Se decide. Un episodio en el aeropuerto le da una muestra de lo que habrá de venir: la intimidación como forma normalizada de la autoridad; el exiliado como territorio desprendido, como la harina de sus coordenadas. Ya en Palestina, sus conocidos cumplen como tajantes Virgilios, la tarea de enseñarle la geografía de un país fragmentado: “Nuestro mapa está lleno de interrupciones” (p. 56) afirma Ankar; “Lo que importa es no perder la posibilidad del regreso. Que decidieras quedarte, por ejemplo” (p. 59) sugiere Zima; “Son malos […] el final de Israel ya está cerca” anuncia Maryam. La lección que redondea su perspectiva, se presenta en Hebrón, otra ciudad sin nombre; Alan, educado en el sionismo en la lejana Chicago y convertido luego en activista, revela la diferencia entre ver y vivir la confrontación: “[…] desde lejos esas convicciones eran fáciles. Pero vine a Israel, y vi lo que estaba pasando, y entonces desperté” (p. 63).

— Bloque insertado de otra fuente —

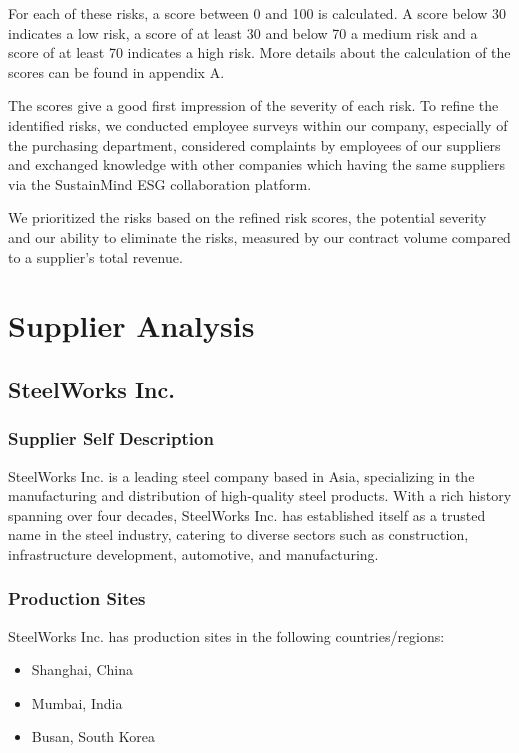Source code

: \documentclass{article}
\begin{document}
For each of these risks, a score between 0 and 100 is calculated. A score below 30 indicates a low risk, a score of at least 30 and below 70 a medium risk and
a score of at least 70 indicates a high risk. More details about the calculation of the scores can be found in appendix A.

The scores give a good first impression of the severity of each risk. To refine the identified risks, we conducted employee surveys within our company, especially
of the purchasing department, considered complaints by employees of our suppliers and exchanged knowledge with other companies which having the same suppliers via the
SustainMind ESG collaboration platform.

We prioritized the risks based on the refined risk scores, the potential severity and our ability to eliminate the risks, measured by our contract volume compared to
a supplier's total revenue.

\section{Supplier Analysis}

\subsection{SteelWorks Inc.}

\subsubsection*{Supplier Self Description}
SteelWorks Inc. is a leading steel company based in Asia, specializing in the manufacturing and distribution of high-quality steel products.
With a rich history spanning over four decades, SteelWorks Inc. has established itself as a trusted name in the steel industry, catering to diverse sectors
such as construction, infrastructure development, automotive, and manufacturing.

\subsubsection*{Production Sites}
SteelWorks Inc. has production sites in the following countries/regions:
\begin{itemize}
    \item Shanghai, China
    \item Mumbai, India
    \item Busan, South Korea
\end{itemize}
\end{document}
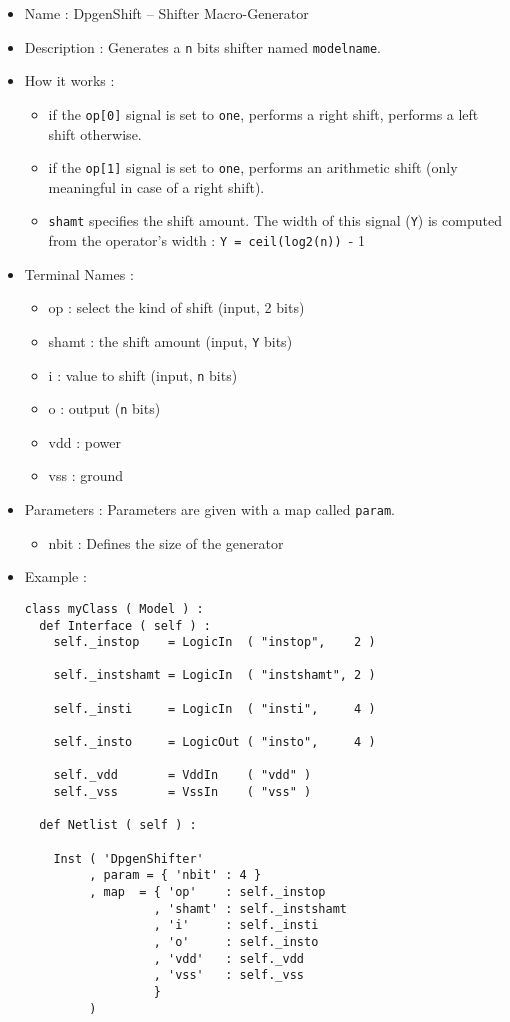 \begin{itemize}
    \item Name : DpgenShift -- Shifter Macro-Generator
    \item Description : Generates a \verb-n- bits shifter named \verb-modelname-.
    \item How it works :
    \begin{itemize}
        \item if the \verb-op[0]- signal is set to \verb-one-, performs a right shift, performs a left shift otherwise.
        \item if the \verb-op[1]- signal is set to \verb-one-, performs an arithmetic shift (only meaningful in case of a right shift).
        \item \verb-shamt- specifies the shift amount. The width of this signal (\verb-Y-) is computed from the operator's width : \verb-Y = ceil(log2(n)) -- 1
    \end{itemize}
    \item Terminal Names :
    \begin{itemize}
        \item op : select the kind of shift (input, 2 bits)
        \item shamt : the shift amount (input, \verb-Y- bits)
        \item i : value to shift (input, \verb-n- bits)
        \item o : output (\verb-n- bits)
        \item vdd : power
        \item vss : ground
    \end{itemize}
    \item Parameters : Parameters are given with a map called \verb-param-.
    \begin{itemize}
        \item nbit : Defines the size of the generator
    \end{itemize}
    \item Example :
\begin{verbatim}
class myClass ( Model ) :
  def Interface ( self ) :
    self._instop    = LogicIn  ( "instop",    2 )
    
    self._instshamt = LogicIn  ( "instshamt", 2 )
    
    self._insti     = LogicIn  ( "insti",     4 )
    
    self._insto     = LogicOut ( "insto",     4 )
    
    self._vdd       = VddIn    ( "vdd" )
    self._vss       = VssIn    ( "vss" )
    
  def Netlist ( self ) :
      
    Inst ( 'DpgenShifter'
         , param = { 'nbit' : 4 }
         , map  = { 'op'    : self._instop
                  , 'shamt' : self._instshamt
                  , 'i'     : self._insti
                  , 'o'     : self._insto
                  , 'vdd'   : self._vdd
                  , 'vss'   : self._vss
                  }
         )
\end{verbatim}
\end{itemize}
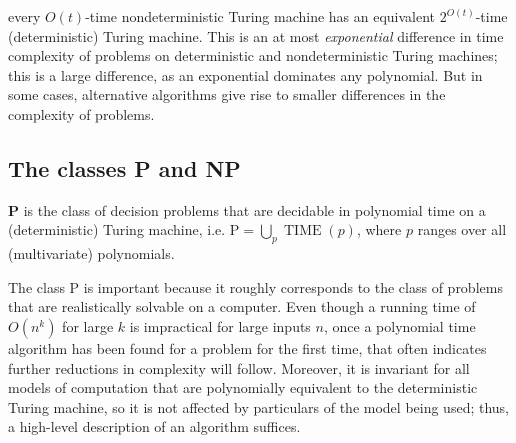  every $O(t)$-time nondeterministic Turing machine has an equivalent $2^{O(t)}$-time (deterministic) Turing machine. This is an at most \textit{exponential} difference in time complexity of problems on deterministic and nondeterministic Turing machines; this is a large difference, as an exponential dominates any polynomial. But in some cases, alternative algorithms give rise to smaller differences in the complexity of problems.

\subsection{The classes P and NP}

\begin{definition}\label{def:class_P}
  \textbf{P} is the class of decision problems that are decidable in polynomial time  on a (deterministic) Turing machine, i.e. $\mathrm{P} = \bigcup_p \operatorname{TIME}(p)$, where $p$ ranges over all (multivariate) polynomials.
\end{definition}

The class P is important because it roughly corresponds to the class of problems that are  realistically solvable on a computer. Even though a running time of $O(n^k)$ for large $k$ is impractical for large inputs $n$, once a polynomial time algorithm has been found for a problem for the first time, that often indicates further reductions in complexity will follow. Moreover, it is invariant for all models of computation that are polynomially equivalent to the deterministic Turing machine, so it is not affected by particulars of the model being used; thus, a high-level description of an algorithm suffices.



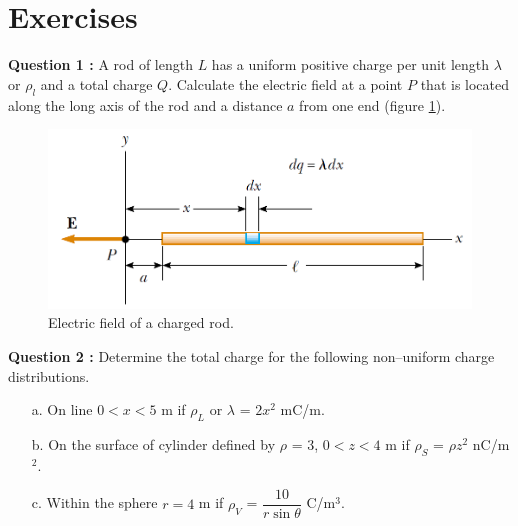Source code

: \documentclass[12pt,a4paper]{article}
\begin{document}
\section{Exercises}
\noindent\textbf{Question 1 \cite[Example 23.7, page 721]{Serway}:} A rod of length $L$ has a uniform positive charge per unit length $\lambda$ or $\rho_l$ and a total charge $Q$. Calculate the electric field at a point $P$ that is located along the long axis of the rod and a distance $a$ from one end (figure \ref{electric-field-charged-rod}).
\begin{figure}[H]
\centering
\includegraphics[scale=0.45]{Figure23-17.png}
\caption{Electric field of a charged rod.}
\label{electric-field-charged-rod}
\end{figure}
\noindent\textbf{Question 2 \cite[Problem 4.5, page 155]{Sadiku}:} Determine the total charge for the following non--uniform charge distributions.
\begin{itemize}
\item[a.] On line $0 < x < 5$ m if $\rho_L$ or $\lambda$ = $2x^2$ mC/m.
\item[b.] On the surface of cylinder defined by $\rho$ = 3, $0 < z < 4$ m if $\rho_S$ = $\rho z^2$ nC/m$^2$.
\item[c.] Within the sphere $r = 4$ m if $\rho_V$ = $\dfrac{10}{r\sin\theta}$ C/m$^3$.
\end{itemize}


\end{document}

Volverse palestina, tal y como lo designa Lina Meruane, es un intento por enmendar “una historia llena de agujeros” (p. 33), por volver tangible la causa que ha llevado a su familia a ser parte de un pueblo que se transforma capa por capa para engañar al olvido. Las palabras entre ambas latitudes desbrozan el impacto de la metamorfosis artificial del exilio; hombres y mujeres trasplantados beberán otras aguas, transformarán otras sustancias, proyectarán otras sombras. Si la nostalgia o el celo les alcanza antes que el impulso de dar vida, su polvo no volverá a abonar los cimientos de la tierra arrebatada.